Task description: Pictures are to be omitted, and every entry below is to be restated exactly.

Stored data:
..............................
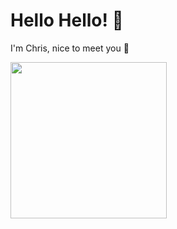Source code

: # Hello Hello! 👀

I'm Chris, nice to meet you 👋

<img src="https://media.giphy.com/media/687qS11pXwjCM/giphy.gif" width="250"/>

<!-- Links -->
[1]: https://www.linkedin.com/in/christoph-lindst%C3%A4dt
[2]: https://github.com/chrislicodes

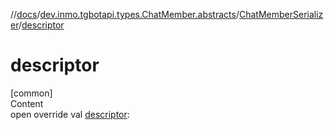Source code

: //[docs](../../../index.md)/[dev.inmo.tgbotapi.types.ChatMember.abstracts](../index.md)/[ChatMemberSerializer](index.md)/[descriptor](descriptor.md)



# descriptor  
[common]  
Content  
open override val [descriptor](descriptor.md):   



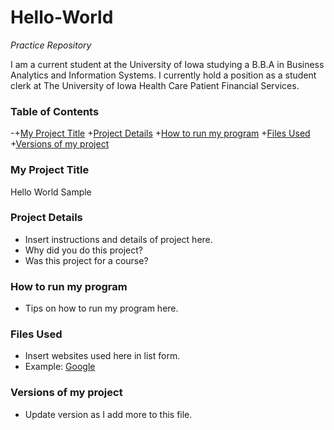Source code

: # Hello-World
_Practice Repository_

I am a current student at the University of Iowa studying a B.B.A in Business Analytics and Information Systems. I currently hold a position as a student clerk at The University of Iowa Health Care Patient Financial Services.


### Table of Contents
-+[My Project Title](My_Project_Title)
+[Project Details](Project_Details)
+[How to run my program](How_to_run_my_program)
+[Files Used](Files_Used)
+[Versions of my project](Versions_of_my_project)

### My Project Title
Hello World Sample


### Project Details
+ Insert instructions and details of project here.
+ Why did you do this project?
+ Was this project for a course?

### How to run my program
+ Tips on how to run my program here.

### Files Used
+ Insert websites used here in list form.
+ Example: [Google](https://www.google.com/?client=safari)

### Versions of my project
+ Update version as I add more to this file.
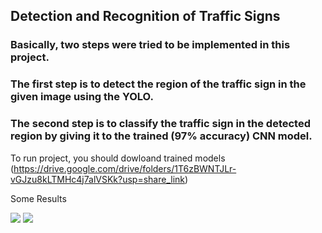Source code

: ## Detection and Recognition of Traffic Signs
### Basically, two steps were tried to be implemented in this project.
### The first step is to detect the region of the traffic sign in the given image using the YOLO.
### The second step is to classify the traffic sign in the detected region by giving it to the trained (97% accuracy) CNN model.

To run project, you should dowloand trained  models (https://drive.google.com/drive/folders/1T6zBWNTJLr-vGJzu8kLTMHc4j7alVSKk?usp=share_link)

Some Results

<img src="https://github.com/ezgiieyice/detection-and-recognition-of-TS/blob/main/RESULT_1.png" width="auto">

<img src="https://github.com/ezgiieyice/detection-and-recognition-of-TS/blob/main/RESULT_2.png" width="auto">



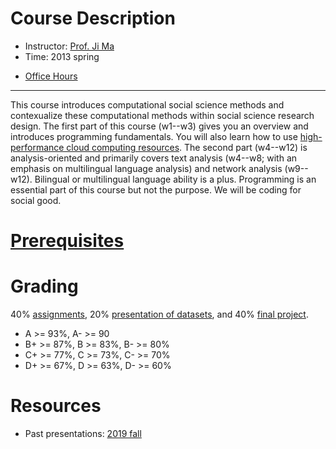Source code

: # Course Description

<!-- <span style="color:red"><span style="font-size:6em;">Revising for 2023 spring, check back in 2022 fall or contact instructor</span></span>. -->

- Instructor: [Prof. Ji Ma](http://jima.me)
- Time: 2013 spring
<!-- - "Lite" TA section: Friday 2-4pm, SRH 3.318. -->

<!-- Monday 2:00PM to 5:00PM, SRH 3.316/3.350 -->

- <html>
		<!-- Calendly link widget begin -->
		<link href="https://assets.calendly.com/assets/external/widget.css" rel="stylesheet">
		<script src="https://assets.calendly.com/assets/external/widget.js" type="text/javascript"></script>
		<a href="" onclick="Calendly.initPopupWidget({url: 'https://calendly.com/maji/20min'});return false;">Office Hours</a>
		<!-- Calendly link widget end -->
  </html>

---
This course introduces computational social science methods and contexualize these computational methods within social science research design. The first part of this course (w1--w3) gives you an overview and introduces programming fundamentals. You will also learn how to use [high-performance cloud computing resources](https://www.tacc.utexas.edu/systems/chameleon). The second part (w4--w12) is analysis-oriented and primarily covers text analysis (w4--w8; with an emphasis on multilingual language analysis) and network analysis (w9--w12). Bilingual or multilingual language ability is a plus. Programming is an essential part of this course but not the purpose. We will be coding for social good.

# [Prerequisites](/prerequisites)

# Grading
40% [assignments](/assignments/), 20% [presentation of datasets](/data_topic/), and 40% [final project](/final/).

- A >= 93%, A- >= 90
- B+ >= 87%, B >= 83%, B- >= 80%
- C+ >= 77%, C >= 73%, C- >= 70%
- D+ >= 67%, D >= 63%, D- >= 60%

# Resources

- Past presentations: [2019 fall](https://drive.google.com/drive/folders/1GXDiy4dFq1i00U0qNhTtKM0YJMCOGsvd?usp=sharing)

<!-- ---
# Class profile

*Please briefly describe your previous experience of ''computational social science.''*

![previous experience](/assets/previous.png)

*What are the research interests that you hope to develop further through this course?*

![hope to develop](/assets/dev.png)

*Do you have any other suggestions or expectations?*

![hope to develop](/assets/expectations.png)
 -->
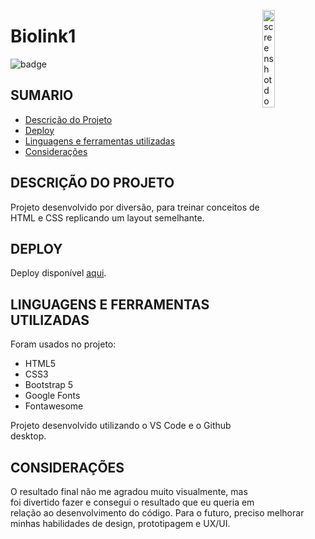 <a href="https://tenor.com/view/busy-cat-coko-mixflavor-work-gif-14850999"><img align="right" src="./busycat.gif" alt="screenshot do deploy" width="20%"/></a>

# Biolink1

<img src="https://img.shields.io/badge/STATUS-Developing-red" alt="badge"/>

## SUMARIO

   * [Descrição do Projeto](#DESCRIÇÃO-DO-PROJETO)
   * [Deploy](#DEPLOY)
   * [Linguagens e ferramentas utilizadas](#LINGUAGENS-E-FERRAMENTAS-UTILIZADAS)
   * [Considerações](#CONSIDERAÇÕES)

## DESCRIÇÃO DO PROJETO

Projeto desenvolvido por diversão, para treinar conceitos de HTML e CSS replicando um layout semelhante.

## DEPLOY

Deploy disponível <a href="https://nairacirino.github.io/Biolink1/">aqui</a>.

## LINGUAGENS E FERRAMENTAS UTILIZADAS

Foram usados no projeto: 
<ul>
<li>HTML5</li>
<li>CSS3</li> 
<li>Bootstrap 5</li>
<li>Google Fonts</li>
<li>Fontawesome</li>
</ul>
Projeto desenvolvido utilizando o VS Code e o Github desktop. 

## CONSIDERAÇÕES

O resultado final não me agradou muito visualmente, mas foi divertido fazer e consegui o resultado que eu queria em relação ao desenvolvimento do código. Para o futuro, preciso melhorar minhas habilidades de design, prototipagem e UX/UI.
..............................
Reply to the task:
Source code

: # Hello Hello! 👀

I'm Chris, nice to meet you 👋

<img src="https://media.giphy.com/media/687qS11pXwjCM/giphy.gif" width="250"/>

<!-- Links -->
[1]: https://www.linkedin.com/in/christoph-lindst%C3%A4dt
[2]: https://github.com/chrislicodes

Source code

: //[docs](../../../index.md)/[dev.inmo.tgbotapi.types.ChatMember.abstracts](../index.md)/[ChatMemberSerializer](index.md)/[descriptor](descriptor.md)



# descriptor  
[common]  
Content  
open override val [descriptor](descriptor.md):   



Source code

: # Hello-World
_Practice Repository_

I am a current student at the University of Iowa studying a B.B.A in Business Analytics and Information Systems. I currently hold a position as a student clerk at The University of Iowa Health Care Patient Financial Services.


### Table of Contents
-+[My Project Title](My_Project_Title)
+[Project Details](Project_Details)
+[How to run my program](How_to_run_my_program)
+[Files Used](Files_Used)
+[Versions of my project](Versions_of_my_project)

### My Project Title
Hello World Sample


### Project Details
+ Insert instructions and details of project here.
+ Why did you do this project?
+ Was this project for a course?

### How to run my program
+ Tips on how to run my program here.

### Files Used
+ Insert websites used here in list form.
+ Example: [Google](https://www.google.com/?client=safari)

### Versions of my project
+ Update version as I add more to this file.
Source code

: ## Detection and Recognition of Traffic Signs
### Basically, two steps were tried to be implemented in this project.
### The first step is to detect the region of the traffic sign in the given image using the YOLO.
### The second step is to classify the traffic sign in the detected region by giving it to the trained (97% accuracy) CNN model.

To run project, you should dowloand trained  models (https://drive.google.com/drive/folders/1T6zBWNTJLr-vGJzu8kLTMHc4j7alVSKk?usp=share_link)

Some Results

<img src="https://github.com/ezgiieyice/detection-and-recognition-of-TS/blob/main/RESULT_1.png" width="auto">

<img src="https://github.com/ezgiieyice/detection-and-recognition-of-TS/blob/main/RESULT_2.png" width="auto">



Source code

: # Course Description

<!-- <span style="color:red"><span style="font-size:6em;">Revising for 2023 spring, check back in 2022 fall or contact instructor</span></span>. -->

- Instructor: [Prof. Ji Ma](http://jima.me)
- Time: 2013 spring
<!-- - "Lite" TA section: Friday 2-4pm, SRH 3.318. -->

<!-- Monday 2:00PM to 5:00PM, SRH 3.316/3.350 -->

- <html>
		<!-- Calendly link widget begin -->
		<link href="https://assets.calendly.com/assets/external/widget.css" rel="stylesheet">
		<script src="https://assets.calendly.com/assets/external/widget.js" type="text/javascript"></script>
		<a href="" onclick="Calendly.initPopupWidget({url: 'https://calendly.com/maji/20min'});return false;">Office Hours</a>
		<!-- Calendly link widget end -->
  </html>

---
This course introduces computational social science methods and contexualize these computational methods within social science research design. The first part of this course (w1--w3) gives you an overview and introduces programming fundamentals. You will also learn how to use [high-performance cloud computing resources](https://www.tacc.utexas.edu/systems/chameleon). The second part (w4--w12) is analysis-oriented and primarily covers text analysis (w4--w8; with an emphasis on multilingual language analysis) and network analysis (w9--w12). Bilingual or multilingual language ability is a plus. Programming is an essential part of this course but not the purpose. We will be coding for social good.

# [Prerequisites](/prerequisites)

# Grading
40% [assignments](/assignments/), 20% [presentation of datasets](/data_topic/), and 40% [final project](/final/).

- A >= 93%, A- >= 90
- B+ >= 87%, B >= 83%, B- >= 80%
- C+ >= 77%, C >= 73%, C- >= 70%
- D+ >= 67%, D >= 63%, D- >= 60%

# Resources

- Past presentations: [2019 fall](https://drive.google.com/drive/folders/1GXDiy4dFq1i00U0qNhTtKM0YJMCOGsvd?usp=sharing)

<!-- ---
# Class profile

*Please briefly describe your previous experience of ''computational social science.''*

![previous experience](/assets/previous.png)

*What are the research interests that you hope to develop further through this course?*

![hope to develop](/assets/dev.png)

*Do you have any other suggestions or expectations?*

![hope to develop](/assets/expectations.png)
 -->
 <a href="https://tenor.com/view/busy-cat-coko-mixflavor-work-gif-14850999"><img align="right" src="./busycat.gif" alt="screenshot do deploy" width="20%"/></a>

# Biolink1

<img src="https://img.shields.io/badge/STATUS-Developing-red" alt="badge"/>

## SUMARIO

   * [Descrição do Projeto](#DESCRIÇÃO-DO-PROJETO)
   * [Deploy](#DEPLOY)
   * [Linguagens e ferramentas utilizadas](#LINGUAGENS-E-FERRAMENTAS-UTILIZADAS)
   * [Considerações](#CONSIDERAÇÕES)

## DESCRIÇÃO DO PROJETO

Projeto desenvolvido por diversão, para treinar conceitos de HTML e CSS replicando um layout semelhante.

## DEPLOY

Deploy disponível <a href="https://nairacirino.github.io/Biolink1/">aqui</a>.

## LINGUAGENS E FERRAMENTAS UTILIZADAS

Foram usados no projeto: 
<ul>
<li>HTML5</li>
<li>CSS3</li> 
<li>Bootstrap 5</li>
<li>Google Fonts</li>
<li>Fontawesome</li>
</ul>
Projeto desenvolvido utilizando o VS Code e o Github desktop. 

## CONSIDERAÇÕES

O resultado final não me agradou muito visualmente, mas foi divertido fazer e consegui o resultado que eu queria em relação ao desenvolvimento do código. Para o futuro, preciso melhorar minhas habilidades de design, prototipagem e UX/UI.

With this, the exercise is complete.